Keri: Did I want that for the story? I think this is a really sweet hopeful fable about hope. It’s poppy & fun and fantasy. It’s totally okay that she got the guy in this. I don’t think it’s anything to choose your life by, this one. I think it’s fun and no one dies. And people are wearing fancy clothes and all the boys have fake tans and fake stuff in their pants. It’s meant to be fun.

JJ: I didn’t get either- that’s unfair!

Question: Ms. Charming doesn’t know much about Jane Austen going in- she just seems to like the look of this world. What did you know about Jane Austen or Pride & Prejudice going in & what did you take away from it?

Jennifer: Growing up my parents had a lock on the TV and we were just allowed to watch like PBS. So I did get a very big dose of the Jane Austen thing. You know, i would have to say that …. I always start off thinking “I’ll be the know-it-all in the movie and know everything.” I could have had that choice in this movie. but I always sorta feel like the funniness is that– especially in LA. some people have these big jobs but maybe.. don’t always know too much- so i think it’s a funnier choice. Some people want that incredible experience- but they don’t really know anything. They don’t know the particulars.

A lot of people in America have the money do this kind of thing even though they don’t care about it- they just want to do it. Like (someone says) “We went to the Galapagos (islands)” And you’re like, “What did you see!?”

“All kinds of things- things with fins. They had like, things that came out.”

“What kind of species?”

“Reptiles and like, amphibians, and some fish..”

but they don’t ever get specific. I thought that was a better choice. But some day I’m going to have to play someone smart in a movie and I’ll have to actually know what’s going on.

JJ: Don’t get fooled by Jennifer. She may play the person who is not supposed to be smart but she’s the sharpest & one of the most intelligent actresses i’ve ever worked with! You’ve gotta be really really sharp & clever to play not clever realistically

Keri: and she’s a great improviser too

Question: I understand that you were staying close to script, Keri, but everyone else was improvising. Was it difficult to play off of that with everyone throwing other things in & I imagine on set everyone had their owns emotions and past..
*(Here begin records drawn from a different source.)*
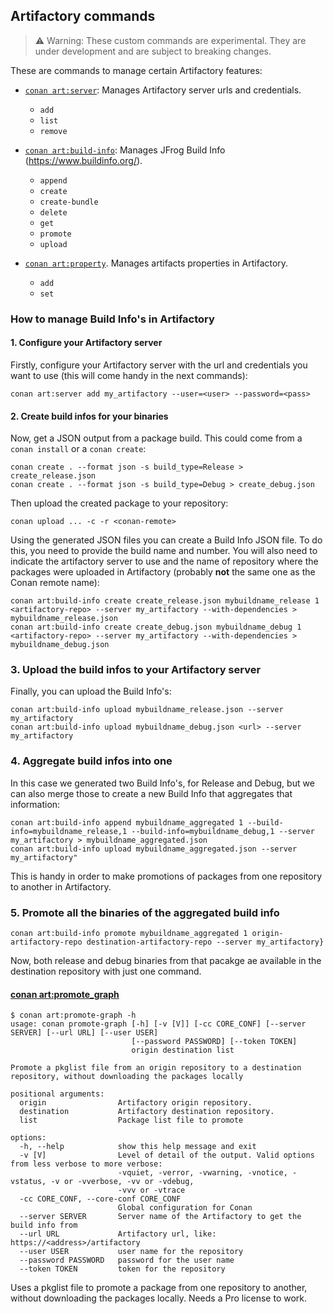 ## Artifactory commands

> ⚠️ Warning: These custom commands are experimental. They are under development and are subject to breaking changes.

These are commands to manage certain Artifactory features:

- [``conan art:server``](readme_server.md): Manages Artifactory server urls and credentials.
  - ``add``
  -  ``list``
  -  ``remove``

- [``conan art:build-info``](readme_build_info.md): Manages JFrog Build Info (https://www.buildinfo.org/).
  - ``append``
  - ``create``
  - ``create-bundle``
  - ``delete``
  - ``get``
  - ``promote``
  - ``upload``

- [``conan art:property``](readme_property.md). Manages artifacts properties in Artifactory.
  - ``add``
  - ``set``


### How to manage Build Info's in Artifactory

#### 1. Configure your Artifactory server

Firstly, configure your Artifactory server with the url and credentials you want to use (this will come handy in the next commands):

```
conan art:server add my_artifactory --user=<user> --password=<pass>
```

#### 2. Create build infos for your binaries

Now, get a JSON output from a package build. This could come from a ``conan install`` or a ``conan create``:

```
conan create . --format json -s build_type=Release > create_release.json
conan create . --format json -s build_type=Debug > create_debug.json
```

Then upload the created package to your repository:

```
conan upload ... -c -r <conan-remote>
```

Using the generated JSON files you can create a Build Info JSON file. To do this, you need to provide the build
name and number. You will also need to indicate the artifactory server to use and the name of repository where the packages were uploaded in Artifactory (probably **not** the same one as the Conan remote name):

```
conan art:build-info create create_release.json mybuildname_release 1 <artifactory-repo> --server my_artifactory --with-dependencies > mybuildname_release.json
conan art:build-info create create_debug.json mybuildname_debug 1 <artifactory-repo> --server my_artifactory --with-dependencies > mybuildname_debug.json
```

### 3. Upload the build infos to your Artifactory server

Finally, you can upload the Build Info's:

```
conan art:build-info upload mybuildname_release.json --server my_artifactory
conan art:build-info upload mybuildname_debug.json <url> --server my_artifactory
```

### 4. Aggregate build infos into one

In this case we generated two Build Info's, for Release and Debug, but we can also merge those to
create a new Build Info that aggregates that information:

```
conan art:build-info append mybuildname_aggregated 1 --build-info=mybuildname_release,1 --build-info=mybuildname_debug,1 --server my_artifactory > mybuildname_aggregated.json
conan art:build-info upload mybuildname_aggregated.json --server my_artifactory"
```

This is handy in order to make promotions of packages from one repository to another in Artifactory.

### 5. Promote all the binaries of the aggregated build info

```
conan art:build-info promote mybuildname_aggregated 1 origin-artifactory-repo destination-artifactory-repo --server my_artifactory}
```

Now, both release and debug binaries from that pacakge ae available in the destination repository with just one command.

#### [conan art:promote_graph](cmd_promote_graph.py)

```
$ conan art:promote-graph -h
usage: conan promote-graph [-h] [-v [V]] [-cc CORE_CONF] [--server SERVER] [--url URL] [--user USER]
                           [--password PASSWORD] [--token TOKEN]
                           origin destination list

Promote a pkglist file from an origin repository to a destination repository, without downloading the packages locally

positional arguments:
  origin                Artifactory origin repository.
  destination           Artifactory destination repository.
  list                  Package list file to promote

options:
  -h, --help            show this help message and exit
  -v [V]                Level of detail of the output. Valid options from less verbose to more verbose:
                        -vquiet, -verror, -vwarning, -vnotice, -vstatus, -v or -vverbose, -vv or -vdebug,
                        -vvv or -vtrace
  -cc CORE_CONF, --core-conf CORE_CONF
                        Global configuration for Conan
  --server SERVER       Server name of the Artifactory to get the build info from
  --url URL             Artifactory url, like: https://<address>/artifactory
  --user USER           user name for the repository
  --password PASSWORD   password for the user name
  --token TOKEN         token for the repository
```

Uses a pkglist file to promote a package from one repository to another, without downloading the packages locally.
Needs a Pro license to work.
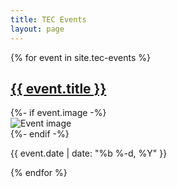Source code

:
 ```yaml
---
title: TEC Events
layout: page
---
```

<div class="events-list">
    {% for event in site.tec-events %}
    <div class="event-item">
        <h2 class="event-title"><a href="{{ event.url }}">{{ event.title }}</a></h2>
        {%- if event.image -%}
        <div class="event-image">
            <img src="{{ event.image }}" alt="Event image">
        </div>
        {%- endif -%}
        <div class="event-info">
            <p class="date">{{ event.date | date: "%b %-d, %Y" }}</p>
        </div>
    </div>
    {% endfor %}
</div>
Jennifer: they all improvised!

Keri: no luckily, I got to be the straight man (and stick to script)

JJ: The only line I threw in was to Bret (McKenzie) saying “Couldn’t you get a job in The Hobbit?” Which no one found funny on the day at all and I’ve never done a pure comedy & I thought “Oh god I’m sinking here” and no one found anything i did funny and that lines got a laugh. I feel like I’ve won an award. I’ve joined the comedy gang.

Question: Mr Nobley is a wonderful counter to the fantasy of Austenland, and he seems to have this serious nature to him, yet he’s the only one at the pool who keeps the same outfit on as in the fantasy. Can you talk about that?

JJ: Why I didn’t pull out my 6 pack at the swimming pool? Well no one is going to upstage Ricky Whittle’s zero body fat, so i think it would be foolish to try to attempt to!

Um… we’d be okay with seeing that..

Go see Austenland in a city near you. No really, we think you’ll like it!

*I didn’t call her Felicity. But I wanted to!